Fields next teamed up with Mekhi Phifer, Mari Morrow, Malinda Williams and Mel Jackson in the award winning, festival screened “An Invented Guest” (1999), starred as Miss Downey in the independent film “Glow” (2000) and supported Cynda Williams and Marc Gomes in the TV film “Hidden Blessings” (2000), which was based on a novel by Jacquelin Thomas. In 2001, she was reunited with “The Facts of Life” costars for the TV film “The Facts of Life Reunion.” The same year, she also returned to the director's chair to helm several episodes of the short lived comedy series “Taina” (2001-2002) and costarred with Wanda Christine and Brian J. White in the romantic comedy “Me & Mrs. Jones.”

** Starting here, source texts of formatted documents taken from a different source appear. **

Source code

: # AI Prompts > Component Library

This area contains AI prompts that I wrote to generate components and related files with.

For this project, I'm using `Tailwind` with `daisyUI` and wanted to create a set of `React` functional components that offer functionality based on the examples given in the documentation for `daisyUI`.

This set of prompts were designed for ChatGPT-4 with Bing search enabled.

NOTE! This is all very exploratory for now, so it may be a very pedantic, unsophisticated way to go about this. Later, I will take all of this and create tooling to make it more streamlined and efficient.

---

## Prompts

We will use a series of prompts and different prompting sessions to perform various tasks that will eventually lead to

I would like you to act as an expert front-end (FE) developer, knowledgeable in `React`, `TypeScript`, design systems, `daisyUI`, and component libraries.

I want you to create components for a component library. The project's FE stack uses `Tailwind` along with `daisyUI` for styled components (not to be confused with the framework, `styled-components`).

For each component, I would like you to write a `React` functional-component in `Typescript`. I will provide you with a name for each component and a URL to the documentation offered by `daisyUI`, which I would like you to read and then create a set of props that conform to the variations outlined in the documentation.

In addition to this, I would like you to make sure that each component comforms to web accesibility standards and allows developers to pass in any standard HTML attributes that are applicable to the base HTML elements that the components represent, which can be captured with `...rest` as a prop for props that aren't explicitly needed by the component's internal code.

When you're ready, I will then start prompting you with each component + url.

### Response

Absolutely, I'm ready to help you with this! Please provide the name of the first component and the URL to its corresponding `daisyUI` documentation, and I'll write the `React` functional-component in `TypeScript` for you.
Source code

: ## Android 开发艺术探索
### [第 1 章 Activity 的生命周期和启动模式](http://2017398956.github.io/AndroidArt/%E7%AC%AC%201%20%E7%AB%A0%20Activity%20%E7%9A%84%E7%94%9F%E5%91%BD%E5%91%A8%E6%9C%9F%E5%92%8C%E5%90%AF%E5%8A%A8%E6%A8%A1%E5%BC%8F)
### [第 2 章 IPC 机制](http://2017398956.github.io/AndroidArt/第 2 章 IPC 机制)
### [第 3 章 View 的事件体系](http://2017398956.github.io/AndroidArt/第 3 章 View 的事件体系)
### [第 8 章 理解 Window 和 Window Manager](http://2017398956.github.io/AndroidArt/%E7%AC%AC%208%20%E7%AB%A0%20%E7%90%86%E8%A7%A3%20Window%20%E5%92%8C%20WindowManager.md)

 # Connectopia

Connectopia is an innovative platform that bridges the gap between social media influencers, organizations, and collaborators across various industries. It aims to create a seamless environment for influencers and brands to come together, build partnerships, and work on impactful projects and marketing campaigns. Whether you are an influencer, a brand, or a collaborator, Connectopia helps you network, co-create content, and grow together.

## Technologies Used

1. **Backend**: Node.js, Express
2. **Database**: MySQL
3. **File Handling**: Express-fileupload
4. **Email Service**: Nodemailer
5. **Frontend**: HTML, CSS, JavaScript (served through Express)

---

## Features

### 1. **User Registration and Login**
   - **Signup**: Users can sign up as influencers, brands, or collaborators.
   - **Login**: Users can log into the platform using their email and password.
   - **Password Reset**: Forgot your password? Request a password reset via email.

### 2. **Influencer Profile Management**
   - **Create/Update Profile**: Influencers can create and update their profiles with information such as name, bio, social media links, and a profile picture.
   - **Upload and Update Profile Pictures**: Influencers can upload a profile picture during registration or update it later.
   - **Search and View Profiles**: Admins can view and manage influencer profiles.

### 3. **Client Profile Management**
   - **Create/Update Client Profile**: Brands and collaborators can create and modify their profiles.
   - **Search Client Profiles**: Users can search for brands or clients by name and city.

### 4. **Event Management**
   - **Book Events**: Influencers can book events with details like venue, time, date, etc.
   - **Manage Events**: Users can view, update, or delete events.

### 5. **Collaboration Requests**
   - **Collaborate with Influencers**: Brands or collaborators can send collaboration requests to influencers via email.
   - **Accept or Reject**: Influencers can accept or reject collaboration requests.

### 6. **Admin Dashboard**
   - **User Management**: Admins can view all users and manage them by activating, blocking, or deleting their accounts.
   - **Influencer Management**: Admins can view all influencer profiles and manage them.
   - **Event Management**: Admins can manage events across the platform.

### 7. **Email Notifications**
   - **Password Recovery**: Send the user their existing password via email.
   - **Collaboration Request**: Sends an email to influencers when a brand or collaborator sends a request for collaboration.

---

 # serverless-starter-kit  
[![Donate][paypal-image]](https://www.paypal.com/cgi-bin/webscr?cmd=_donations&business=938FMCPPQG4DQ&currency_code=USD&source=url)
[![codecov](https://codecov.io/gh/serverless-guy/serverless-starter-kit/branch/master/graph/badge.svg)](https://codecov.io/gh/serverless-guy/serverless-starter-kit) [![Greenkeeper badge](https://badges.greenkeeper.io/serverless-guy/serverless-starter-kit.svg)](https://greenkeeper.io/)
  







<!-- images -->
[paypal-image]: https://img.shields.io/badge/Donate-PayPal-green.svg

In 2002, Fields starred as Dr. Cheryl Drake on the TV series “The Residents of Washington Heights” and served as a director and associate producer of the talk show “Teen Talk” (2002). Two years later, she executive produced the 2004 drama film “Tall, Dark & Handsome.” Also in 2004, she appeared in episodes of “The Division” and “One on One.” She next acted in the TV film “Bow” (2005), portrayed herself in a TV pilot for HBO called “The Comeback” (2005) and guest starred in an episode of “Eve” (2006). Fields then co-wrote and directed the miniseries “A Royal Birthday” (2006) and directed an episode of “Just Jordan” in 2007 called “Krumpshakers.” She will soon appear in Todd Tucker’s “Monster Mutt” (2010) and provide the voice of Sonya in the animated movie “Stork” (2010).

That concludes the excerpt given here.